Personal information
- Full name: Héctor Luis Vega Astudillo
- Date of birth: 13 December 1967 (age 58)
- Place of birth: Iquique, Chile
- Position: Attacking midfielder

Youth career
- Unión Pueblo Nuevo
- Deportes Iquique

Senior career*
- Years: Team / Apps / (Gls)
- 1985–1991: Deportes Iquique / 100 / (14)
- 1991: Hijos de Yurimaguas
- 1992: Deportivo Yurimaguas
- 1993: Deportes Iquique / 22 / (5)
- 1994: Coquimbo Unido / 16 / (0)
- 1995: Deportivo Sipesa
- 1996: Sport Boys
- 1997–1998: Deportes Iquique / 57 / (23)
- 1999: Deportivo Quito
- 1999–2000: Santiago Wanderers / 50 / (20)
- 2001: Deportes Iquique / 25 / (2)
- 2002: Everton

= Héctor Vega (footballer, born 1967) =

Chilean footballer

Héctor Luis Vega Astudillo (born 13 December 1967) is a Chilean former professional footballer who played as an attacking midfielder for clubs in Chile, Peru and Ecuador.

==Career==
Vega was born in Pueblo Nuevo neighborhood from Iquique and played for the local club, Unión Pueblo Nuevo.

A product of Deportes Iquique youth system, he made his debut in 1985. When the club was relegated to the second level of the Chilean football, in 1992 he moved to Peru and joined Deportivo Yurimaguas. In Peru, he also played for Deportivo Sipesa (1995) and Sport Boys (1996). To Deportes Iquique, he returned three times: 1993, 1997 and 2001.
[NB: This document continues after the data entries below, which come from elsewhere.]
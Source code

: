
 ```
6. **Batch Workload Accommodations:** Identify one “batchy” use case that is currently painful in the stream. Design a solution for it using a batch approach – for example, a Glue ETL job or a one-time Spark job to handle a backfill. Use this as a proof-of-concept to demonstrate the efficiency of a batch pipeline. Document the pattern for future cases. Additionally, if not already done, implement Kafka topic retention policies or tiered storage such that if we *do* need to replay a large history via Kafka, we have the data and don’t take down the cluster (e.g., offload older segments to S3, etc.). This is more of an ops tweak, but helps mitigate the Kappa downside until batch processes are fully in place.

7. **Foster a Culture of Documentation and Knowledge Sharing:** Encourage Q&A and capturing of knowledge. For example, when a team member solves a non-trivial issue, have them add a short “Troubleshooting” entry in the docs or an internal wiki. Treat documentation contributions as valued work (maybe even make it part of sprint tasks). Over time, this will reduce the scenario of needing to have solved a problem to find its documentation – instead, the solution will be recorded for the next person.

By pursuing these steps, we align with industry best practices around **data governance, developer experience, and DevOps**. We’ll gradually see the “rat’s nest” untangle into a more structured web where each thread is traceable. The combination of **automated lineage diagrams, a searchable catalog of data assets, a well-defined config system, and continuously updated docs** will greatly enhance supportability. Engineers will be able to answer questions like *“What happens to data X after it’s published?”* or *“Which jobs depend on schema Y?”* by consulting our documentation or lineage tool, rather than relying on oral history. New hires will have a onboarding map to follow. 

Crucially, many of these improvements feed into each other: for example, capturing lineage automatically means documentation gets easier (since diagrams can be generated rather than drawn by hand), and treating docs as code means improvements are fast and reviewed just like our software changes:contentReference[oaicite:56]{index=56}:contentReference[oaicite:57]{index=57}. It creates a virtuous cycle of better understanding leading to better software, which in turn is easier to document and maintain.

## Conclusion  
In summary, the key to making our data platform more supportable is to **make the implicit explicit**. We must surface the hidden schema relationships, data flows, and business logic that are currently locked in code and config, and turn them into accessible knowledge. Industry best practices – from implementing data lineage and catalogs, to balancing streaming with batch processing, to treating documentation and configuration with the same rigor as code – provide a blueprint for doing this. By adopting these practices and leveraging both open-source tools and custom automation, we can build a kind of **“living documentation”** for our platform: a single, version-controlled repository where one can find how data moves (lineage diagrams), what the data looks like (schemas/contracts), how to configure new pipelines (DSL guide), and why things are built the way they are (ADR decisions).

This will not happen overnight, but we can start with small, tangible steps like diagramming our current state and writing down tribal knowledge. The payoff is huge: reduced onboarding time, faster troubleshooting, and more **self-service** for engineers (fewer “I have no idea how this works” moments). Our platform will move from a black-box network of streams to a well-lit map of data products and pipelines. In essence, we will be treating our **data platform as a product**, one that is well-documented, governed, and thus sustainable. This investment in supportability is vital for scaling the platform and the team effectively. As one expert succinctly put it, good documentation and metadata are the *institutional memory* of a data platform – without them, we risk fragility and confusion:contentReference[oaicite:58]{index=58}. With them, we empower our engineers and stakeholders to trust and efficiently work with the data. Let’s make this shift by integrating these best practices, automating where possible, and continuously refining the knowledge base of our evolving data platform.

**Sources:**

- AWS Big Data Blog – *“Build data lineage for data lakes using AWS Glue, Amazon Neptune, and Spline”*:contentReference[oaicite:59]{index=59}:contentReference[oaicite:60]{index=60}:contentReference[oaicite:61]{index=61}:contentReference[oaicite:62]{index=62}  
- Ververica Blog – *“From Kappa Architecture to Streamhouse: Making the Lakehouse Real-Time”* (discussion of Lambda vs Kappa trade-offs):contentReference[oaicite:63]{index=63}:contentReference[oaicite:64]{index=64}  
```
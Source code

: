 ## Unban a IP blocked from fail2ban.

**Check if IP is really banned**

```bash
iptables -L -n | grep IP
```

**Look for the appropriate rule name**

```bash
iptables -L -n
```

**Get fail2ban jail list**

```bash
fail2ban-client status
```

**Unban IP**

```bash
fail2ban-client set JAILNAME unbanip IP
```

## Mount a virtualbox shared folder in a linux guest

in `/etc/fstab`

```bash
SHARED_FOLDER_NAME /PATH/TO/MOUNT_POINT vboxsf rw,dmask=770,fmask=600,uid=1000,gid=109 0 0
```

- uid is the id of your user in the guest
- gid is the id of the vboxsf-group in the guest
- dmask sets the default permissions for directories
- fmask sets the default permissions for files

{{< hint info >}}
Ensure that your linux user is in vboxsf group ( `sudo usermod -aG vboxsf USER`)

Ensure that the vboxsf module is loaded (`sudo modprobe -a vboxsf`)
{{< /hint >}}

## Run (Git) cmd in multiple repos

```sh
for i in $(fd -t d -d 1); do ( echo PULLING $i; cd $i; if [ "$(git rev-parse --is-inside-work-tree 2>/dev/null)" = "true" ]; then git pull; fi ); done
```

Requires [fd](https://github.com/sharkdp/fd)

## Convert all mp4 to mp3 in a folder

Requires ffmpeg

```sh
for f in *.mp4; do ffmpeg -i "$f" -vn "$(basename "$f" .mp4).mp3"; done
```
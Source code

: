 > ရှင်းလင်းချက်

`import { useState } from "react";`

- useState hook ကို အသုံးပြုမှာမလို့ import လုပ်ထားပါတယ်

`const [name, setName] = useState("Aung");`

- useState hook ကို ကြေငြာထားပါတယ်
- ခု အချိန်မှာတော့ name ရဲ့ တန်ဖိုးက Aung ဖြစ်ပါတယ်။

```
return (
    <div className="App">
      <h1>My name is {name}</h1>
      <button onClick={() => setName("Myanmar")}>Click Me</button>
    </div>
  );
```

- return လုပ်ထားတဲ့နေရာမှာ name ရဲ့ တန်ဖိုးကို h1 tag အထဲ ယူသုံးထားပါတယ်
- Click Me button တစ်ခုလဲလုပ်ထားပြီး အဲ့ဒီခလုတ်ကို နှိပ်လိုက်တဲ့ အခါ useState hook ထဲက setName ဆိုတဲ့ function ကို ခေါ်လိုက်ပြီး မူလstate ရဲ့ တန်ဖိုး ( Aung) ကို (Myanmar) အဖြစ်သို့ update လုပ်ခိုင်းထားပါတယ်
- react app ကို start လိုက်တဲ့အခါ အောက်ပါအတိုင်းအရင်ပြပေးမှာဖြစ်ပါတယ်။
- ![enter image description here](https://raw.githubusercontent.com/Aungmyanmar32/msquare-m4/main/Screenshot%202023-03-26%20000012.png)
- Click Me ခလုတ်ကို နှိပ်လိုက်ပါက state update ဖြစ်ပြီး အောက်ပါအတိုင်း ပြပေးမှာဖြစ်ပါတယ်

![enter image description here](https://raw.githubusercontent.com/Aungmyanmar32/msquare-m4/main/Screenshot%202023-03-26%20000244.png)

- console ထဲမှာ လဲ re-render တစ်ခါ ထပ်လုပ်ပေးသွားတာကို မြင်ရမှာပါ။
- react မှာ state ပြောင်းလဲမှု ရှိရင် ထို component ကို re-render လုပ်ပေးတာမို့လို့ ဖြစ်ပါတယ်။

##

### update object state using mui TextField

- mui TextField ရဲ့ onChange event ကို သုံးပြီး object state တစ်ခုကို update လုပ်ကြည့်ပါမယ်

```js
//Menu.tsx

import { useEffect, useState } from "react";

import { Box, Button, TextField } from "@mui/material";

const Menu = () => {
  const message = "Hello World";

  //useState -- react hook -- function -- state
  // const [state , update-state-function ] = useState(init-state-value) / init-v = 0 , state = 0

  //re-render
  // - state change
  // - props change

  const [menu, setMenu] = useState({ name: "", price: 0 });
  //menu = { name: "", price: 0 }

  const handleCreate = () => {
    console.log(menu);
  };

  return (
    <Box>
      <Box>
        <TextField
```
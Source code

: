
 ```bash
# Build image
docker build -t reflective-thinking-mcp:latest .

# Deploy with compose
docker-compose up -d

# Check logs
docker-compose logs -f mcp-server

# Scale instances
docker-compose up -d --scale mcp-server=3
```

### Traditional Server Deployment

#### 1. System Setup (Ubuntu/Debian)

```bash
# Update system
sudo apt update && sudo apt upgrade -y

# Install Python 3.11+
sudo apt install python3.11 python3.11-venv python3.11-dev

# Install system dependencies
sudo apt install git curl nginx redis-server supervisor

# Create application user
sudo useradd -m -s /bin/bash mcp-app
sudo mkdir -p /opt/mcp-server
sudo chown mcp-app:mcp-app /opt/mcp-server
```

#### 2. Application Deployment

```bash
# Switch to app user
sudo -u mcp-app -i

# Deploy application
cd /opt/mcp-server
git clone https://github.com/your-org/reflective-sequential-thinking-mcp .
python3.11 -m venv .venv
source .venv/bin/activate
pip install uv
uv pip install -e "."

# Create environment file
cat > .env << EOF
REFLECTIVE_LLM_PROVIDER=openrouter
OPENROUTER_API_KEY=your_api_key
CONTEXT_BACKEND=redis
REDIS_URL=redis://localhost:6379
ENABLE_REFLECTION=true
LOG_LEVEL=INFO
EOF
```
After playing for S.D. Quito, in 1999 he returned to Chile and joined Santiago Wanderers in the Primera B, getting promotion to the Primera División after the club was the runner-up of the season. His last club was Everton de Viña del Mar in 2002.

==Personal life==
Vega is well-known by his nickname Caldillo (Fish Soup) what was inherited from his father, who also played football for Deportes El Loa, the club previous to Cobreloa.

He is the father of the Peruvian-Chilean former professional footballer of the same name Héctor Fabrizzio Vega, who was born in Lima, Peru, when his father played for Deportivo Yurimaguas.

In 2001, he earned 457 millions Chilean pesos by playing Loto, a game of chance. After mismanagement of the award money, he worked as manager of a pizzeria, as a truck driver in the mining industry and in the port of Iquique (ITI).

In the context of COVID-19 pandemic, he and his son started a football academy named "Imperio H" in Iquique, making links with clubs in both Chile and Mexico.